* _RECORD EXCERPTS_
○ ○ ○ ○

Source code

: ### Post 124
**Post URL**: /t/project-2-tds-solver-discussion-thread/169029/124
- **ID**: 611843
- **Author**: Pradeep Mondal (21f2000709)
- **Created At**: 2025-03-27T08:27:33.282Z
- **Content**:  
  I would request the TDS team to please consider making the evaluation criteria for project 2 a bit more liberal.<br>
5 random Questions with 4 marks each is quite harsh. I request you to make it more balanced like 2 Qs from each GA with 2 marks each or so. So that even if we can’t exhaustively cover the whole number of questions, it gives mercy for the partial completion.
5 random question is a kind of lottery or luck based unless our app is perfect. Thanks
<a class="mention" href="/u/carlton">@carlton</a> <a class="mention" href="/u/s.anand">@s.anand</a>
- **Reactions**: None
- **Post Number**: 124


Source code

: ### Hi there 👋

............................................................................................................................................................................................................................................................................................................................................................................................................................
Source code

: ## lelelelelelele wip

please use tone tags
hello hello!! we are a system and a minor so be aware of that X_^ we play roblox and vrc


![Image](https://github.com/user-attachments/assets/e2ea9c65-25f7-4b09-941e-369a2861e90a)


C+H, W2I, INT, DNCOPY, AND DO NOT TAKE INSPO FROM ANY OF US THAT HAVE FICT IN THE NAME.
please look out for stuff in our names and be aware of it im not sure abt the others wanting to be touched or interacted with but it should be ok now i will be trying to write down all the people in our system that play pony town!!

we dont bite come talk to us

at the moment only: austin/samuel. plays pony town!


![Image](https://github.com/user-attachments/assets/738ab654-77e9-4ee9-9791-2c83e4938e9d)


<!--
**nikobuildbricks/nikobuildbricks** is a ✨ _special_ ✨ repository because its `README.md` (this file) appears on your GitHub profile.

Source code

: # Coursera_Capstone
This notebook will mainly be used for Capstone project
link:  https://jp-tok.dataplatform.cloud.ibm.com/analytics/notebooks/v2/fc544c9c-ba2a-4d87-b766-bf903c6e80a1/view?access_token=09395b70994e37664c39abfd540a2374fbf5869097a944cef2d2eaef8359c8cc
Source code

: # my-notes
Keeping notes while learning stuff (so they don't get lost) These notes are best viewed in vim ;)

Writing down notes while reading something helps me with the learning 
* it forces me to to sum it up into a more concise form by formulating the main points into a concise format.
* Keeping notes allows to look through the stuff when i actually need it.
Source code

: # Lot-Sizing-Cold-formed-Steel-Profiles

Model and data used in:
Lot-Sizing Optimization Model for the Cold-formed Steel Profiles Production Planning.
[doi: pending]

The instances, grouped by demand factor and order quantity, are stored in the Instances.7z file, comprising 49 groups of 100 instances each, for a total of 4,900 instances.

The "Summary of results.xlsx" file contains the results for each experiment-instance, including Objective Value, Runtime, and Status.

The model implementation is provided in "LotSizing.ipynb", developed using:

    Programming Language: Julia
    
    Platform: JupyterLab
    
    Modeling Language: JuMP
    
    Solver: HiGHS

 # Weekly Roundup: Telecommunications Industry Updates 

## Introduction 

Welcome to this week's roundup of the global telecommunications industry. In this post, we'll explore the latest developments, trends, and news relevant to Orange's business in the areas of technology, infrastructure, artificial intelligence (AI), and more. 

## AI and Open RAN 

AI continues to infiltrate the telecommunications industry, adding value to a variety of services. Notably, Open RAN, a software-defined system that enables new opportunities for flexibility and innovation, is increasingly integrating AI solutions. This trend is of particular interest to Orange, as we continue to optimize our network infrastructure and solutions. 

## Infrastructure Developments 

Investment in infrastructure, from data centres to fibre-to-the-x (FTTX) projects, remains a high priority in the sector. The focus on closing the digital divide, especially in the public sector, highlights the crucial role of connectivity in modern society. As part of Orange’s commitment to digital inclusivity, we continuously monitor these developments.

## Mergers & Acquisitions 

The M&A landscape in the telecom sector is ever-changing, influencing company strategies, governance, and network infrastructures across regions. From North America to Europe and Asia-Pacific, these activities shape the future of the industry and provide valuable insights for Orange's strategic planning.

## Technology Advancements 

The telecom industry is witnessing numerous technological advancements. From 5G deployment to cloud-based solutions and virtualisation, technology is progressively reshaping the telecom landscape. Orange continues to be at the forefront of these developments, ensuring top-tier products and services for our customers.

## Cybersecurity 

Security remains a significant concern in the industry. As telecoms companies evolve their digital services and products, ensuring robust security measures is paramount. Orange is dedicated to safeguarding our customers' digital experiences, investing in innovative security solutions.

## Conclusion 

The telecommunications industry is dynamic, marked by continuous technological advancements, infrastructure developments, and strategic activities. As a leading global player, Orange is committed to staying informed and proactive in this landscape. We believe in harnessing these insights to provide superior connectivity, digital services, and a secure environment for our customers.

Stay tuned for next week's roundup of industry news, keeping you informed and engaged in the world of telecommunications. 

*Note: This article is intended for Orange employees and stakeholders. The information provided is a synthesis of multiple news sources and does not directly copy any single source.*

○ ○ ○ ○

* _WHAT IS BEING ASKED_
An exact copy of the listing is the goal. Transcribe it in full.

* _ANSWER BELOW_
Source code

: ### Post 124
**Post URL**: /t/project-2-tds-solver-discussion-thread/169029/124
- **ID**: 611843
- **Author**: Pradeep Mondal (21f2000709)
- **Created At**: 2025-03-27T08:27:33.282Z
- **Content**:  
  I would request the TDS team to please consider making the evaluation criteria for project 2 a bit more liberal.<br>
5 random Questions with 4 marks each is quite harsh. I request you to make it more balanced like 2 Qs from each GA with 2 marks each or so. So that even if we can’t exhaustively cover the whole number of questions, it gives mercy for the partial completion.
5 random question is a kind of lottery or luck based unless our app is perfect. Thanks
<a class="mention" href="/u/carlton">@carlton</a> <a class="mention" href="/u/s.anand">@s.anand</a>
- **Reactions**: None
- **Post Number**: 124


Source code

: ### Hi there 👋

............................................................................................................................................................................................................................................................................................................................................................................................................................
Source code

: ## lelelelelelele wip

please use tone tags
hello hello!! we are a system and a minor so be aware of that X_^ we play roblox and vrc


![Image](https://github.com/user-attachments/assets/e2ea9c65-25f7-4b09-941e-369a2861e90a)


C+H, W2I, INT, DNCOPY, AND DO NOT TAKE INSPO FROM ANY OF US THAT HAVE FICT IN THE NAME.
please look out for stuff in our names and be aware of it im not sure abt the others wanting to be touched or interacted with but it should be ok now i will be trying to write down all the people in our system that play pony town!!

we dont bite come talk to us

at the moment only: austin/samuel. plays pony town!


![Image](https://github.com/user-attachments/assets/738ab654-77e9-4ee9-9791-2c83e4938e9d)


<!--
**nikobuildbricks/nikobuildbricks** is a ✨ _special_ ✨ repository because its `README.md` (this file) appears on your GitHub profile.

Source code

: # Coursera_Capstone
This notebook will mainly be used for Capstone project
link:  https://jp-tok.dataplatform.cloud.ibm.com/analytics/notebooks/v2/fc544c9c-ba2a-4d87-b766-bf903c6e80a1/view?access_token=09395b70994e37664c39abfd540a2374fbf5869097a944cef2d2eaef8359c8cc
Source code

: # my-notes
Keeping notes while learning stuff (so they don't get lost) These notes are best viewed in vim ;)

Writing down notes while reading something helps me with the learning 
* it forces me to to sum it up into a more concise form by formulating the main points into a concise format.
* Keeping notes allows to look through the stuff when i actually need it.
Source code

: # Lot-Sizing-Cold-formed-Steel-Profiles

Model and data used in:
Lot-Sizing Optimization Model for the Cold-formed Steel Profiles Production Planning.
[doi: pending]

The instances, grouped by demand factor and order quantity, are stored in the Instances.7z file, comprising 49 groups of 100 instances each, for a total of 4,900 instances.

The "Summary of results.xlsx" file contains the results for each experiment-instance, including Objective Value, Runtime, and Status.

The model implementation is provided in "LotSizing.ipynb", developed using:

    Programming Language: Julia
    
    Platform: JupyterLab
    
    Modeling Language: JuMP
    
    Solver: HiGHS

 # Weekly Roundup: Telecommunications Industry Updates 

## Introduction 

Welcome to this week's roundup of the global telecommunications industry. In this post, we'll explore the latest developments, trends, and news relevant to Orange's business in the areas of technology, infrastructure, artificial intelligence (AI), and more. 

## AI and Open RAN 

AI continues to infiltrate the telecommunications industry, adding value to a variety of services. Notably, Open RAN, a software-defined system that enables new opportunities for flexibility and innovation, is increasingly integrating AI solutions. This trend is of particular interest to Orange, as we continue to optimize our network infrastructure and solutions. 

## Infrastructure Developments 

Investment in infrastructure, from data centres to fibre-to-the-x (FTTX) projects, remains a high priority in the sector. The focus on closing the digital divide, especially in the public sector, highlights the crucial role of connectivity in modern society. As part of Orange’s commitment to digital inclusivity, we continuously monitor these developments.

## Mergers & Acquisitions 

The M&A landscape in the telecom sector is ever-changing, influencing company strategies, governance, and network infrastructures across regions. From North America to Europe and Asia-Pacific, these activities shape the future of the industry and provide valuable insights for Orange's strategic planning.

## Technology Advancements 

The telecom industry is witnessing numerous technological advancements. From 5G deployment to cloud-based solutions and virtualisation, technology is progressively reshaping the telecom landscape. Orange continues to be at the forefront of these developments, ensuring top-tier products and services for our customers.

## Cybersecurity 

Security remains a significant concern in the industry. As telecoms companies evolve their digital services and products, ensuring robust security measures is paramount. Orange is dedicated to safeguarding our customers' digital experiences, investing in innovative security solutions.

## Conclusion 

The telecommunications industry is dynamic, marked by continuous technological advancements, infrastructure developments, and strategic activities. As a leading global player, Orange is committed to staying informed and proactive in this landscape. We believe in harnessing these insights to provide superior connectivity, digital services, and a secure environment for our customers.

Stay tuned for next week's roundup of industry news, keeping you informed and engaged in the world of telecommunications. 

*Note: This article is intended for Orange employees and stakeholders. The information provided is a synthesis of multiple news sources and does not directly copy any single source.*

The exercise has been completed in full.